The FIS and Armed Islamic Group (GIA) – leading paramilitary groups committing atrocities against civilians under the leadership of Anwar Haddam – have targeted Algerian democrats, intellectuals, feminists, journalists, and foreigners who do not conform to Islamist dictates. They enforce their ideas through violence and acts of terror, which include assassination, summary execution, ethnic cleansing, beheading, mutilation, hijacking, school-burning, and sexual slavery. For example, a young girl who was in public without a veil was subsequently beheaded. Young women have been kidnapped, raped, and murdered.
The plaintiffs in this case include feminists, journalists, and human rights workers who are members of an opposition group that has stood up to the oppressive policies of the FIS and the Algerian government. Approximately 1,000 people in Algeria and in exile have, at great personal risk, already signed papers indicating their support of this case. One plaintiff, Jane Doe II, watched as an airplane that contained her sister and daughter was hijacked by the GIA on December 24, 1994. Jane Doe IX’s husband was a journalist for a secular newspaper that was often critical of the Islamic insurgency. He was killed in 1995.
In 1996, the lawsuit was filed in the U.S. District Court for the District of Columbia.
Defendant Haddam filed a motion to dismiss the suit on the grounds of personal jurisdiction, service, and subject matter jurisdiction.

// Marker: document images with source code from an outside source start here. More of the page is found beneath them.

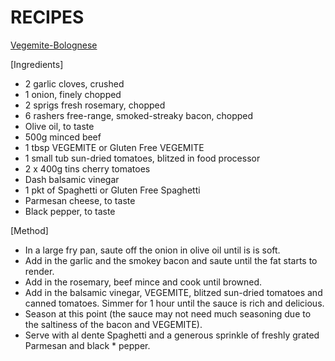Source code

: 
# RECIPES

[Vegemite-Bolognese](https://vegemite.com.au/recipes/vegemite-bolognese/)

[Ingredients]

* 2 garlic cloves, crushed
* 1 onion, finely chopped
* 2 sprigs fresh rosemary, chopped
* 6 rashers free-range, smoked-streaky bacon, chopped
* Olive oil, to taste
* 500g minced beef
* 1 tbsp VEGEMITE or Gluten Free VEGEMITE
* 1 small tub sun-dried tomatoes, blitzed in food processor
* 2 x 400g tins cherry tomatoes
* Dash balsamic vinegar
* 1 pkt of Spaghetti or Gluten Free Spaghetti
* Parmesan cheese, to taste
* Black pepper, to taste

[Method]

* In a large fry pan, saute off the onion in olive oil until is is soft.
* Add in the garlic and the smokey bacon and saute until the fat starts to render.
* Add in the rosemary, beef mince and cook until browned.
* Add in the balsamic vinegar, VEGEMITE, blitzed sun-dried tomatoes and canned tomatoes. Simmer for 1 hour until the sauce is rich and delicious.
* Season at this point (the sauce may not need much seasoning due to the saltiness of the bacon and VEGEMITE).
* Serve with al dente Spaghetti and a generous sprinkle of freshly grated Parmesan and black * pepper.
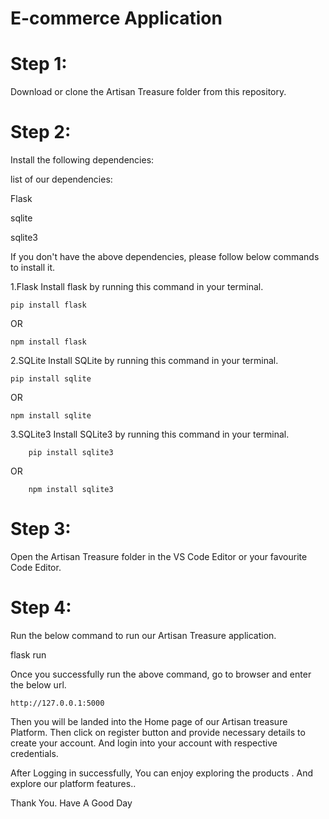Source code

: # E-commerce Application

# Step 1:
Download or clone the Artisan Treasure folder from this repository.

# Step 2:
Install the following dependencies:

list of our dependencies:

Flask
    
sqlite
    
sqlite3

If you don't have the above dependencies, please follow below commands to install it.

1.Flask
Install flask by running this command in your terminal.

    pip install flask
    
OR

    npm install flask

2.SQLite
Install SQLite by running this command in your terminal.

    pip install sqlite
    
OR

    npm install sqlite

3.SQLite3
Install SQLite3 by running this command in your terminal.

        pip install sqlite3
        
OR

        npm install sqlite3

# Step 3:
Open the Artisan Treasure folder in the VS Code Editor or your favourite Code Editor.

# Step 4:
Run the below command to run our Artisan Treasure application.
    
flask run

Once you successfully run the above command, go to browser and enter the below url.
        
    http://127.0.0.1:5000

Then you will be landed into the Home page of our Artisan treasure Platform. Then click on register button and provide necessary details to create your account. And login into your account with respective credentials.

After Logging in successfully, You can enjoy exploring the products . And explore our platform features..

Thank You. Have A Good Day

On February 3, 1998, Judge Stanley Sporkin rejected the defendant Haddam’s motion to dismiss the lawsuit. The court ruled that it had jurisdiction under the Alien Tort Claims Act (ATCA), rejecting the defendant’s argument that ATCA was confined to state actors. It also found it had jurisdiction under the Torture Victims Protection Act (TVPA), holding that the statute’s state action requirement does not require that a particular government be officially recognized and the statute is equally applicable to a de facto state. Judge Sporkin ruled that the alleged acts of the FIS are clearly in violation of international law, citing Common Article 3’s applicability to internal armed conflict.
CCR filed a motion to compel discovery.
Haddam moved for summary judgment to have the case dismissed.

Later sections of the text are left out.